Whether the microbiomes of these two recently differentiated sponge species differ is an important question of ecology, especially with respect to the critical symbiosis between sponges and their microbial residents. The figure below (Figure 3 in the MED paper), demonstrates how does each method answer this question if you sequence the V4V5 region of the 16S rRNA gene to understand the microbial community structure:

While the network analysis based on SILVA-based taxa and 3% OTUs do not show a difference between the microbiomes of two cryptic sponge species, they are far apart from each other in the network based on MED nodes.

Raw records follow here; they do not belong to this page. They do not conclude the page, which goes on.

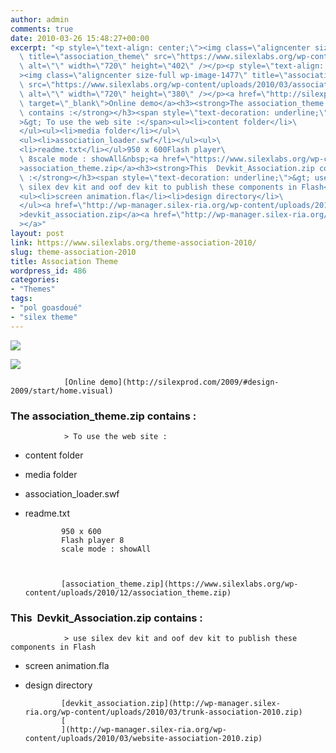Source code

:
```yaml
---
author: admin
comments: true
date: 2010-03-26 15:48:27+00:00
excerpt: "<p style=\"text-align: center;\"><img class=\"aligncenter size-full wp-image-1476\"\
  \ title=\"association_theme\" src=\"https://www.silexlabs.org/wp-content/uploads/2010/03/association_theme.jpg\"\
  \ alt=\"\" width=\"720\" height=\"402\" /></p><p style=\"text-align: center;\"\
  ><img class=\"aligncenter size-full wp-image-1477\" title=\"association_theme2\"\
  \ src=\"https://www.silexlabs.org/wp-content/uploads/2010/03/association_theme2.jpg\"\
  \ alt=\"\" width=\"720\" height=\"380\" /></p><a href=\"http://silexprod.com/2009/#design-2009/start/home.visual\"\
  \ target=\"_blank\">Online demo</a><h3><strong>The association_theme.zip\
  \ contains :</strong></h3><span style=\"text-decoration: underline;\"\
  >&gt; To use the web site :</span><ul><li>content folder</li>\
  </ul><ul><li>media folder</li></ul>\
  <ul><li>association_loader.swf</li></ul><ul>\
  <li>readme.txt</li></ul>950 x 600Flash player\
  \ 8scale mode : showAll&nbsp;<a href=\"https://www.silexlabs.org/wp-content/uploads/2010/12/association_theme.zip\"\
  >association_theme.zip</a><h3><strong>This  Devkit_Association.zip contains\
  \ :</strong></h3><span style=\"text-decoration: underline;\">&gt; use\
  \ silex dev kit and oof dev kit to publish these components in Flash</span>\
  <ul><li>screen animation.fla</li><li>design directory</li>\
  </ul><a href=\"http://wp-manager.silex-ria.org/wp-content/uploads/2010/03/trunk-association-2010.zip\"\
  >devkit_association.zip</a><a href=\"http://wp-manager.silex-ria.org/wp-content/uploads/2010/03/website-association-2010.zip\"\
  ></a>"
layout: post
link: https://www.silexlabs.org/theme-association-2010/
slug: theme-association-2010
title: Association Theme
wordpress_id: 486
categories:
- "Themes"
tags:
- "pol goasdoué"
- "silex theme"
---
```


![](https://www.silexlabs.org/wp-content/uploads/2010/03/association_theme.jpg)




![](https://www.silexlabs.org/wp-content/uploads/2010/03/association_theme2.jpg)


				[Online demo](http://silexprod.com/2009/#design-2009/start/home.visual)


### **The association_theme.zip contains :**


				> To use the web site :




  * content folder




  * media folder




  * association_loader.swf




  * readme.txt


				950 x 600
				Flash player 8
				scale mode : showAll



				[association_theme.zip](https://www.silexlabs.org/wp-content/uploads/2010/12/association_theme.zip)


### **This  Devkit_Association.zip contains :**


				> use silex dev kit and oof dev kit to publish these components in Flash




  * screen animation.fla


  * design directory


				[devkit_association.zip](http://wp-manager.silex-ria.org/wp-content/uploads/2010/03/trunk-association-2010.zip)
				[
				](http://wp-manager.silex-ria.org/wp-content/uploads/2010/03/website-association-2010.zip)
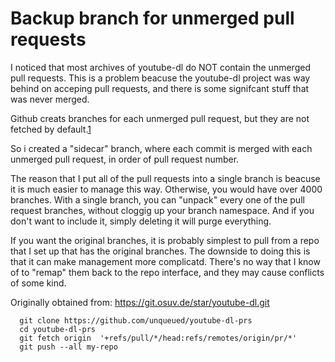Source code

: # Backup branch for unmerged pull requests

I noticed that most archives of youtube-dl do NOT contain the unmerged pull requests. This is a problem beacuse the youtube-dl project was way behind on acceping pull requests, and there is some signifcant stuff that was never merged.

Github creats branches for each unmerged pull request, but they are not fetched by default.[1]

So i created a "sidecar" branch, where each commit is merged with each unmerged pull request, in order of pull request number.

The reason that I put all of the pull requests into a single branch is beacuse it is much easier to manage this way. Otherwise, you would have over 4000 branches.
With a single branch, you can "unpack" every one of the pull request branches, without cloggig up your branch namespace. And if you don't want to include it, simply deleting it will purge everything.

If you want the original branches, it is probably simplest to pull from a repo that I set up that has the original branches. The downside to doing this is that it can make management more complicatd. There's no way that I know of to "remap" them back to the repo interface, and they may cause conflicts of some kind.

Originally obtained from:
https://git.osuv.de/star/youtube-dl.git

```
  git clone https://github.com/unqueued/youtube-dl-prs
  cd youtube-dl-prs
  git fetch origin  '+refs/pull/*/head:refs/remotes/origin/pr/*'
  git push --all my-repo
```


[1]: https://stackoverflow.com/questions/27567846/how-can-i-check-out-a-github-pull-request-with-git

The reason is because the MED nodes that differentially occur in these hosts are more than 99% identical:

node_000000703      ACGGAGGGTGCAAGCGTTAATCGGAATCACTGGGCGTAAAGCGCACGCAGGCGGTTTGTT
node_000000166      ACGGAGGGTGCAAGCGTTAATCGGAATCACTGGGCGTAAAGCGCACGCAGGCGGTTTGTT
                    ************************************************************

node_000000703      AAGTCAGATGTGAAAGCCCCGGGCTCAACCTGGGAACTGCGTTTGATACTGACGAACTAG
node_000000166      AAGTCAGATGTGAAAGCCCCGGGCTCAACCTGGGAACTGCATTTGATACTGGCGAACTAG
                    **************************************** ********** ********

node_000000703      AGTATGGTAGAGAGAAGTGGAATTCCACATGTAGCGGTGAAATGCGTAGAGATGTGGAGG
node_000000166      AGTATGGTAGAGAGAAGTGGAATTCCACATGTAGCGGTGAAATGCGTAGATATGTGGAGG
                    ************************************************** *********

node_000000703      AACATCAGTGGCGAAGGCGACTTCTTGGACCAATACTGACGCTCAGGTGCGAAAGCGTGG
node_000000166      AACATCAGTGGCGAAGGCGACTTCTTGGACCAATACTGACGCTCAGGTGCGAAAGCGTGG
                    ************************************************************

node_000000703      GGAGCAAACAGGATTAGATACCCTGGTAGTCCACGCCGTAAACGATGTCTACCAGCCGTT
node_000000166      GGAGCAAACAGGATTAGATACCCTGGTAGTCCACGCCGTAAACGATGTCTACCAGCCGTT
                    ************************************************************

node_000000703      GGGGGACTTGTTCCCTTAGTGGCGAAGCTAACGCGATAAGTAGACCGCCTGGGGAGTACG
node_000000166      GGGGGACTTGTTCCCTTAGTGGCGAAGCTAACGCGATAAGTAGACCGCCTGGGGAGTACG
                    ************************************************************

node_000000703      GCCGCAAGGCTAAA
node_000000166      GCCGCAAGGCTAAA
                    **************

There are clear limitations associated with the 16S rRNA gene, but there is a great deal of information that can be missed through algorithms that are not optimal.